§ **YOUR ASSIGNMENT**: Which lines below contain "previous"? Copy every one of them.

*** Opening AVAILABLE RECORDS ***

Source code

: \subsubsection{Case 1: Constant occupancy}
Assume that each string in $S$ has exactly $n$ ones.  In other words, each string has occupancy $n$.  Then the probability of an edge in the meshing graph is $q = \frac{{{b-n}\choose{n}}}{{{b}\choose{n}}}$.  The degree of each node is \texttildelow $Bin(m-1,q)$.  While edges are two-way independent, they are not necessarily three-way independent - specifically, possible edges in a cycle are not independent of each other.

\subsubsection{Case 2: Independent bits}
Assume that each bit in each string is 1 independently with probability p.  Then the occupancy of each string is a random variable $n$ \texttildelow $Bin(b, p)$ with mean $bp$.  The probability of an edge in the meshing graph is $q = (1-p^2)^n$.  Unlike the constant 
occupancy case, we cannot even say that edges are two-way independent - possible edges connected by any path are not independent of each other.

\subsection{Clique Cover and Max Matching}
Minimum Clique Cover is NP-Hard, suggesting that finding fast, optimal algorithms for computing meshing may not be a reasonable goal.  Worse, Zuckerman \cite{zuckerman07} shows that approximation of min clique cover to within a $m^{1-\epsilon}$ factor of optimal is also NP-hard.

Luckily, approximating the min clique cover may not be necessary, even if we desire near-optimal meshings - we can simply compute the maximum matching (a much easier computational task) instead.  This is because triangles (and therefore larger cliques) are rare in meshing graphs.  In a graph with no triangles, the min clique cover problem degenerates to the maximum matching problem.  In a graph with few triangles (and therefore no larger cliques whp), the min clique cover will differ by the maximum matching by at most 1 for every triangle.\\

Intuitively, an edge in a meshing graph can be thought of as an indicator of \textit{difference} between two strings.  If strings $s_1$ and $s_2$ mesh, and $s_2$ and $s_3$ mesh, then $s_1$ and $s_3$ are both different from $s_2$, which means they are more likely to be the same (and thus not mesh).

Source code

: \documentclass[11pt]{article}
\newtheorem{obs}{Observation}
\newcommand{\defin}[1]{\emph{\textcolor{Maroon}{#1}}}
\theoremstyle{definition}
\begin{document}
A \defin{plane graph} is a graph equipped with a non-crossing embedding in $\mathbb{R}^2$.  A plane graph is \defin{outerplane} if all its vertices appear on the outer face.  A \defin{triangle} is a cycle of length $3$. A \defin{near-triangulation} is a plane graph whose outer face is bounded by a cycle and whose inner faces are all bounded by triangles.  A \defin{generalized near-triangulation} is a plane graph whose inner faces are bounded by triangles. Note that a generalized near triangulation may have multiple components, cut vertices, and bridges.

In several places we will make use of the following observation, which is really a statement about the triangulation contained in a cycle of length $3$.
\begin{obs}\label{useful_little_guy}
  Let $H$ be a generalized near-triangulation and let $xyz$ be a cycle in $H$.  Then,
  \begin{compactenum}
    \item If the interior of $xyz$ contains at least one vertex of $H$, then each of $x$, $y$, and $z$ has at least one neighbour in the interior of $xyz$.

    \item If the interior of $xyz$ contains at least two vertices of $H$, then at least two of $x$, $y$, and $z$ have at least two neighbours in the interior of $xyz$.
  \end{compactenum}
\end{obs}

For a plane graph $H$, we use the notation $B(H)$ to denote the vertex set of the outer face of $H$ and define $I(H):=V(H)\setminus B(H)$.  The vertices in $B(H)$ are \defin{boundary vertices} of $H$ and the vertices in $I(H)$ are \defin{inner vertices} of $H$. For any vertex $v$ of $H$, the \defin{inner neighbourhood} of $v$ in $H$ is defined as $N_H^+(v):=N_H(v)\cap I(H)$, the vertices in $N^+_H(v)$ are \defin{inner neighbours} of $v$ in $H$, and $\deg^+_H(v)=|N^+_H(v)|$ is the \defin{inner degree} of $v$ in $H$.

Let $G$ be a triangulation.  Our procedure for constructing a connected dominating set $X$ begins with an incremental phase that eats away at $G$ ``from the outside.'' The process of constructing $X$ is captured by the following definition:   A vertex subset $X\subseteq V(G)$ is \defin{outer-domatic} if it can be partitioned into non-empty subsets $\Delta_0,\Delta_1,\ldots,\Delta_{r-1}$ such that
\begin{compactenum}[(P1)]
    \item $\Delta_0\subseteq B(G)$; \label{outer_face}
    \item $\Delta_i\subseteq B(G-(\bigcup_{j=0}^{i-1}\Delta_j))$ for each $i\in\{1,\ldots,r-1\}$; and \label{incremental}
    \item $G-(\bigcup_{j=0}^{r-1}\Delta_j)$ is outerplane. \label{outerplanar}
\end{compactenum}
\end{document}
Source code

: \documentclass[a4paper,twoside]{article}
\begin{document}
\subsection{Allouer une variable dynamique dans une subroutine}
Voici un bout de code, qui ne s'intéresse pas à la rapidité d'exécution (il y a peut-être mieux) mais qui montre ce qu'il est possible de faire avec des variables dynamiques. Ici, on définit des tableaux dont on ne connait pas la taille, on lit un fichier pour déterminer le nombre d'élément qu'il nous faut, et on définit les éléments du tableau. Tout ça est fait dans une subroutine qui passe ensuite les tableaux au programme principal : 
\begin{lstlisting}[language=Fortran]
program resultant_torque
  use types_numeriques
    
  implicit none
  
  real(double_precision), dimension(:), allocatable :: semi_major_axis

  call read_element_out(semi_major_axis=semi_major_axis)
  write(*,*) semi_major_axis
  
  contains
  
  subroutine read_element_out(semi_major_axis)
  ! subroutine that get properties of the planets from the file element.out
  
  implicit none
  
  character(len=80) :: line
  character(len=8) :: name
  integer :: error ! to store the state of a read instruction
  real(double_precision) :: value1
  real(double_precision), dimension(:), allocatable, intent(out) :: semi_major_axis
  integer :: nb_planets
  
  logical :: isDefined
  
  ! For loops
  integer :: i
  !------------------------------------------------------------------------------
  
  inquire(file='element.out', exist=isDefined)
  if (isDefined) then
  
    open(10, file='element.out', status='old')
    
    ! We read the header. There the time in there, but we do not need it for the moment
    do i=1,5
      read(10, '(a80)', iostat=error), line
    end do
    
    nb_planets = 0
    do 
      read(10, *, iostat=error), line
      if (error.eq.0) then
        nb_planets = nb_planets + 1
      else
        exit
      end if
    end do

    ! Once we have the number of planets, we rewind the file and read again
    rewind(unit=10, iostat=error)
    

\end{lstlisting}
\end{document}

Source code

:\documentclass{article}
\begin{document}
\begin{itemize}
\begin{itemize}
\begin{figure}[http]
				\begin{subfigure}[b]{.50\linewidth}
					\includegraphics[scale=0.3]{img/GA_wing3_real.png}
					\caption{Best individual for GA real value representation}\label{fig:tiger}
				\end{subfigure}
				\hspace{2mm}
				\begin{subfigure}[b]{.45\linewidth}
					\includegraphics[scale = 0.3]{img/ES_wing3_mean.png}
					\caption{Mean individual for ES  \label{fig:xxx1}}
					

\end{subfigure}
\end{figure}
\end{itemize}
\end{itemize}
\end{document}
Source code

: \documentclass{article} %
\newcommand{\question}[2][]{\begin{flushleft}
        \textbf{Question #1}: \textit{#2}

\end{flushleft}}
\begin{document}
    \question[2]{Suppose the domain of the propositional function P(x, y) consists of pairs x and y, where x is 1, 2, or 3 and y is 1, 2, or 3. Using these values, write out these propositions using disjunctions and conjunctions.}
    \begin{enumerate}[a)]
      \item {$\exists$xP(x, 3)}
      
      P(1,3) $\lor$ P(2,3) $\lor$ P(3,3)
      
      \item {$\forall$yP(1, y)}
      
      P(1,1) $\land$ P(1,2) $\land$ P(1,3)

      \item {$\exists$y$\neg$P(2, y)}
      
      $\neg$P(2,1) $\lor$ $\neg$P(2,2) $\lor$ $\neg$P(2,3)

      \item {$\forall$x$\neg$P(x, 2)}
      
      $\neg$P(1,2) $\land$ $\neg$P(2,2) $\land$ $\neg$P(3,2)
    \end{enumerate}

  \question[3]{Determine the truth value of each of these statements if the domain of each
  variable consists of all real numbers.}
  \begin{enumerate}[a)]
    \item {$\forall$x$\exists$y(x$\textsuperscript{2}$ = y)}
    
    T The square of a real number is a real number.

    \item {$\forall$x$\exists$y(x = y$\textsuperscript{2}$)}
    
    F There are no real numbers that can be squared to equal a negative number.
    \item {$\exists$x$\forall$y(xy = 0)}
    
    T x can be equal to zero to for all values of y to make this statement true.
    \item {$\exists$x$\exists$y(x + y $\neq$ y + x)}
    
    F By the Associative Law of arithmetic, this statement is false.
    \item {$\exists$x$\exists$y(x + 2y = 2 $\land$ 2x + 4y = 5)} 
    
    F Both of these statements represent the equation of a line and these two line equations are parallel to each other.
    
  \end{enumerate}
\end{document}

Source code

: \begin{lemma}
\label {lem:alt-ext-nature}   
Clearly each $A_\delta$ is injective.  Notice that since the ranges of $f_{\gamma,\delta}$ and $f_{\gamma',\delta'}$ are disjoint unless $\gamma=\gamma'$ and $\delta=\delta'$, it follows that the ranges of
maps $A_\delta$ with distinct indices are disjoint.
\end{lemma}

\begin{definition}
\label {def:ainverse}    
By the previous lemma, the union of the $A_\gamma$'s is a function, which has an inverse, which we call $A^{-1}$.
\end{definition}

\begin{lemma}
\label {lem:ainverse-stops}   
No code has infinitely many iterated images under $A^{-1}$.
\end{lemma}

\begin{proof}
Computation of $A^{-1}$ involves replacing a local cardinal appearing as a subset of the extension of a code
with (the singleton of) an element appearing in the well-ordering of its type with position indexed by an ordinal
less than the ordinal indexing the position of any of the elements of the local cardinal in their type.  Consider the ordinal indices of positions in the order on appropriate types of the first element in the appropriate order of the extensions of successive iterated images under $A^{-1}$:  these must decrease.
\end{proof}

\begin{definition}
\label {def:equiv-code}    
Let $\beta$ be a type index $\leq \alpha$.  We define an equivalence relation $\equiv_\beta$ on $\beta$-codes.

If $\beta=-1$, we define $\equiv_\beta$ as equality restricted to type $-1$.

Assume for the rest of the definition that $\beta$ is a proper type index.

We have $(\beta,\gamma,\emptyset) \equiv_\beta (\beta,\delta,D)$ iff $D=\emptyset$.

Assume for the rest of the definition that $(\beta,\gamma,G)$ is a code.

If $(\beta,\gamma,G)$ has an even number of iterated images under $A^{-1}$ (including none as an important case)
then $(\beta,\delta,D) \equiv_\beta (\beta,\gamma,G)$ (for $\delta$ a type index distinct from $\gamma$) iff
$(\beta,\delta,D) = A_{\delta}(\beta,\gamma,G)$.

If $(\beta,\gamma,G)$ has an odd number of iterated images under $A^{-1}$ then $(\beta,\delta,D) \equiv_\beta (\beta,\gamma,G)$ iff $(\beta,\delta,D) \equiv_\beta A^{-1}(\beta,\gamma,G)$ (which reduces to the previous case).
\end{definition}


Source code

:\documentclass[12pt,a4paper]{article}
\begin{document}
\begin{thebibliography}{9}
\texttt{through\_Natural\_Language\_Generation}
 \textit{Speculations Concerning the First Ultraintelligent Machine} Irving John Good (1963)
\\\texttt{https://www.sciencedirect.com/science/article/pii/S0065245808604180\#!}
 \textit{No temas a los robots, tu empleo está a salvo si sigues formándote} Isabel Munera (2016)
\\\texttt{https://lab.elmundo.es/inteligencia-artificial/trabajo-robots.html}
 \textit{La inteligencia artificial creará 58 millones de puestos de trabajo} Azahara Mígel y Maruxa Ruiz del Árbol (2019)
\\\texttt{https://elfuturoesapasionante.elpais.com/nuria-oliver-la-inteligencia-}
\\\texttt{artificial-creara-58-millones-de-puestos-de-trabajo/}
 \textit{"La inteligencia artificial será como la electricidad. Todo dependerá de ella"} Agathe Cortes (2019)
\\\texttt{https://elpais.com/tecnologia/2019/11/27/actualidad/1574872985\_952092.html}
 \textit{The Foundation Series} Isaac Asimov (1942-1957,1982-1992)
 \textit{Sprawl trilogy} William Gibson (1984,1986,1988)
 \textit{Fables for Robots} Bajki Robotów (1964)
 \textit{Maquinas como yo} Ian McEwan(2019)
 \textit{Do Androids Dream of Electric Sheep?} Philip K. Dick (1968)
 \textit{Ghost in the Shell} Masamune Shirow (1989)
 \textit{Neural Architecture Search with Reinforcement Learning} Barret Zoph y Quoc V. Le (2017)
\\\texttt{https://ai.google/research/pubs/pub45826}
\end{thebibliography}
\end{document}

*** Closing AVAILABLE RECORDS ***

§ **FINISHED EXERCISE**:
By the previous lemma, the union of the $A_\gamma$'s is a function, which has an inverse, which we call $A^{-1}$.
If $(\beta,\gamma,G)$ has an odd number of iterated images under $A^{-1}$ then $(\beta,\delta,D) \equiv_\beta (\beta,\gamma,G)$ iff $(\beta,\delta,D) \equiv_\beta A^{-1}(\beta,\gamma,G)$ (which reduces to the previous case).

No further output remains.